LIFESTYLE / UN LETTO A BALDACCHINO E NIENTE DI PIù - secondo lucy

LIFESTYLE / UN LETTO A BALDACCHINO E NIENTE DI PIù

mercoledì, aprile 26, 2017

 
Libri. Una rete e un materasso. Un divano al massimo. Magari un tavolo dove sedersi con gli amici a mangiare. A voler esagerare un tavolino dove appoggiare una candela (pazienza se non è di Diptyque). Less stuff and more happiness è una filosofia di vita che, se si sposa realmente, diventa anche il migliore alleato per mettere su casa e non perdervi in mille dettagli di cui vi renderete prima o poi conto avreste potuto fare a meno. 

Fare nostra una filosofia di vita non significa vedere per caso un video di Ted al vostro corso di inglese e decidere che Graham Hill vi cambierà la vita. Se come lui non avrete alle spalle qualche trasloco, qualche messa in discussione di voi stessi e delle vostre scelte probabilmente bollerete tutto come un discorso utopistico, demagogico e uscirete dalla quella lezione con la voglia di andare all’Ikea a riempire il carrello di qualcosa di inutile che costa poco. 
 
 
Non dobbiamo tutti salvare il mondo nella vita, o meglio possiamo decidere di farlo in diversi modi. Forse c’è un Graham Hill pronto a darci qualche segnale per ogni aspetto con cui approcciamo le nostre giornate, dobbiamo solo incontrarlo al momento giusto. Per me quel video è stato decisamente illuminante perché arrivato nel momento in cui ero pronta a farlo mio. Che gli oggetti sono solo oggetti, i vestiti sono solo vestiti e una casa sono solo quattro mura l’ho sempre saputo. Però pur sapendolo volevo una casa bella, mille oggetti che la riempissero e con i vestiti non è mai stato diverso. Perché mi sono sempre coccolata all'idea che un po’ di frivolezza non avrebbe mai fatto male. Questo è il primo passo per diventare compratrici seriali di oggetti che non rendono più confortevole l’ambiente lo annullano in molti casi. 
 
A questo punto converrete con me, sembra io abbia avuto una svolta francescana decisamente poco credibile. Quando si è troppo radicali e si nega quello che si è stati fino a poco tempo prima si corre il rischio che, passata la tempesta, si ritorni ad essere esattamente la stessa identica persona di prima. 
 
Io non sono in effetti arrivata a liberarmi di ogni avere, ma ho maturato senza troppo sofferenza la voglia di aver meno oggetti e cose. Forse era un passaggio inevitabile per una come me, e forse gli eventi hanno influito. Vale però la pena domandarci se tutto quello che ci sentiamo di essere ora lo saremmo diventate a prescindere? Io credo di no, credo che se uno sente di imparare qualcosa, si sente più leggero dovrebbe solo esserne felice.

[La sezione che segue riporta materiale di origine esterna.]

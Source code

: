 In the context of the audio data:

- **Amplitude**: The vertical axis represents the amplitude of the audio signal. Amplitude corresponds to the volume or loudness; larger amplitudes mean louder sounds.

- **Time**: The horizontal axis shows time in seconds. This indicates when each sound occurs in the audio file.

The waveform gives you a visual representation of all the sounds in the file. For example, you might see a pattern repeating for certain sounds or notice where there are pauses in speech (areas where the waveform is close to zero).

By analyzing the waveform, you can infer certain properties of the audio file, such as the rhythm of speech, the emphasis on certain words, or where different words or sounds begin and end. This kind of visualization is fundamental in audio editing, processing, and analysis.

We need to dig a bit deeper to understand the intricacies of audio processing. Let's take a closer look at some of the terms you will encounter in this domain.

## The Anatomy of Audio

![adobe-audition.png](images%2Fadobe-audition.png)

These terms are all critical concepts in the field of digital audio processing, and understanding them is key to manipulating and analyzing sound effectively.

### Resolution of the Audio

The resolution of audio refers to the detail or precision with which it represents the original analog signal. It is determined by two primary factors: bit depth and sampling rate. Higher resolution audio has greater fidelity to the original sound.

Io ho capito che di oggetti belli nella mia vita ne ho avuti tanti, così come scarpe e vestiti ma sono pochi quello che hanno contato. Quindi credo che un po' di libri, un materasso, un tavolo e due sedie possono bastare senza mille quadri e dettagli che dovrebbero parlare di me. Una casa non deve parlare di noi, deve essere noi mentre la viviamo.

 
E il letto a baldacchino? Se fossi troppo radicale sarei poco credibile agli occhi di me stessa e quindi alla rete ci aggiungo un letto a baldacchino. Del resto posso fare a meno di tutto, ma lasciatemi un letto a baldacchino su cui sognare.